There is quite a story behind the photo, as one might imagine. ...but I'll stick to the topic about the UK decision -- continued below
Now, I would challenge any Kangal Dog fancier to say, yes, this breeder did it right. She is right on the mark. This is a Kangal! It is correct for such data on "Fawn Black Masked" dogs to be used without question in order to validate splitting the registry into a 'purer' and a 'less pure' set of breeds. The data on the pictured litter was used by the 'splitters' to provide support about the "great numbers' of qualifying "kangal/karabash" dogs that have been registered with the KC.
Also submitted (among many other amusing things) to the KC in the argument to create a 'kangal' register -- In the wording of the documents submitted by the kangal/karabash enthusiasts, "...allow all UK registered Anatolians to be traced to their imported ancestors and allocated to one or other register by pedigree on a percentage basis in some cases (e.g. 90% Karabash/Kangal)."
...so exactly when does a dog under this rating system become 100% pure and gets moved into the Kangal register? What happens if another rough coat is thrown in the register? (See picture)
Both parents have to carry the recessive. So do you move the "kangal" parents back to the ASD register? Thus, it was concluded that there can only be one registry for these dogs in UK. A dog cannot be registered as 90% of one breed at the same KC part of the time, and then 100% of another breed at a different time. Further, if no reversal is permitted for dogs that 'accidently' are labeled purer than they turned out to be, then that means that the accidently labelled dogs need to be removed from the genepool of the breed that doesn't permit reversal and cannot be re-entered into the original genepool.

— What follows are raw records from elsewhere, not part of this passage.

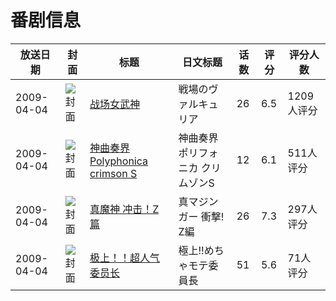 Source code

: # 番剧信息

|放送日期|封面|标题|日文标题|话数|评分|评分人数|
|---|---|---|---|---|---|---|
|2009-04-04|![封面](https://lain.bgm.tv/pic/cover/c/9a/a4/1421_pR33A.jpg)|[战场女武神](https://bangumi.tv/subject/1421)|戦場のヴァルキュリア|26|6.5|1209人评分|
|2009-04-04|![封面](https://lain.bgm.tv/pic/cover/c/f6/9e/1442_23NZk.jpg)|[神曲奏界Polyphonica crimson S](https://bangumi.tv/subject/1442)|神曲奏界ポリフォニカ クリムゾンS|12|6.1|511人评分|
|2009-04-04|![封面](https://lain.bgm.tv/pic/cover/c/ca/e8/3637_F5f0G.jpg)|[真魔神 冲击！Z篇](https://bangumi.tv/subject/3637)|真マジンガー 衝撃! Z編|26|7.3|297人评分|
|2009-04-04|![封面](https://lain.bgm.tv/pic/cover/c/4f/11/3640_gyFZy.jpg)|[极上！！超人气委员长](https://bangumi.tv/subject/3640)|極上!!めちゃモテ委員長|51|5.6|71人评分|
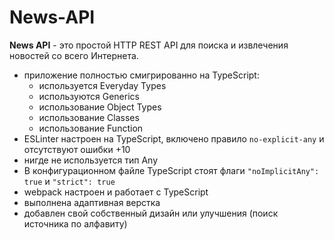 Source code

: # News-API

**News API** - это простой HTTP REST API для поиска и извлечения новостей со всего Интернета.

   - приложение полностью смигрированно на TypeScript:
     - используется Everyday Types
     - используются Generics
     - использование Object Types
     - использование Classes
     - использование Function
   - ESLinter настроен на TypeScript, включено правило `no-explicit-any` и отсутствуют ошибки +10
   - нигде не используется тип Any
   - В конфигурационном файле TypeScript стоят флаги `"noImplicitAny": true` и `"strict": true`
   - webpack настроен и работает с TypeScript
   - выполнена адаптивная верстка
   - добавлен свой собственный дизайн или улучшения (поиск источника по алфавиту)


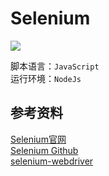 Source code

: # Selenium #
![](https://camo.githubusercontent.com/c5ee2f8cb386115bc32259d6a58d863ad9dc2e31/687474703a2f2f7777772e73656c656e69756d68712e6f72672f696d616765732f6269672d6c6f676f2e706e67)

脚本语言：`JavaScript`  
运行环境：`NodeJs`

## 参考资料 ##
[Selenium官网](http://docs.seleniumhq.org/)  
[Selenium Github](https://github.com/SeleniumHQ/selenium)  
[selenium-webdriver](http://seleniumhq.github.io/selenium/docs/api/javascript/module/selenium-webdriver/)

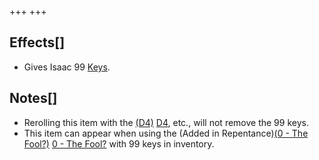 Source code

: +++
+++

Effects[]
---------


* Gives Isaac 99 [Keys](/wiki/Keys "Keys").


Notes[]
-------


* Rerolling this item with the [(D4)](/wiki/D4 "D4") [D4](/wiki/D4 "D4"), etc., will not remove the 99 keys.
* This item can appear when using the (Added in Repentance)[(0 - The Fool?)](/wiki/Cards_and_Runes "0 - The Fool?") [0 - The Fool?](/wiki/Cards_and_Runes "Cards and Runes") with 99 keys in inventory.


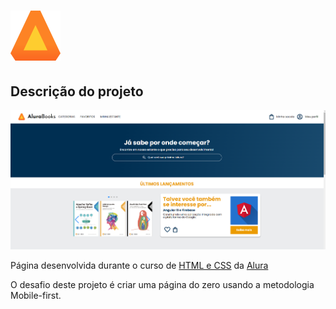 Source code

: # ![Logo do AluraBook](assets/Logo.svg)

## Descrição do projeto

![Screenshot](screenshot.png)

Página desenvolvida durante o curso de [HTML e CSS](https://cursos.alura.com.br/course/html-css-responsividade-mobile-first) da [Alura](https://www.alura.com.br)

O desafio deste projeto é criar uma página do zero usando a metodologia Mobile-first.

Think it doesn't happen? This has happened to several ASDs that were let into the Australian Kangal Dog registry. Having shown their lack of purity, the Kangal club doesn't permit them to move back to the ASD genepool. Everyone loses. The KC voted against duplicating that same mistake.
On just the falsified information alone, KC is right to question the concept of creating a independent register and breed standard.
Hopefully this helps to show that the situation in UK is not what some may have been lead to believe.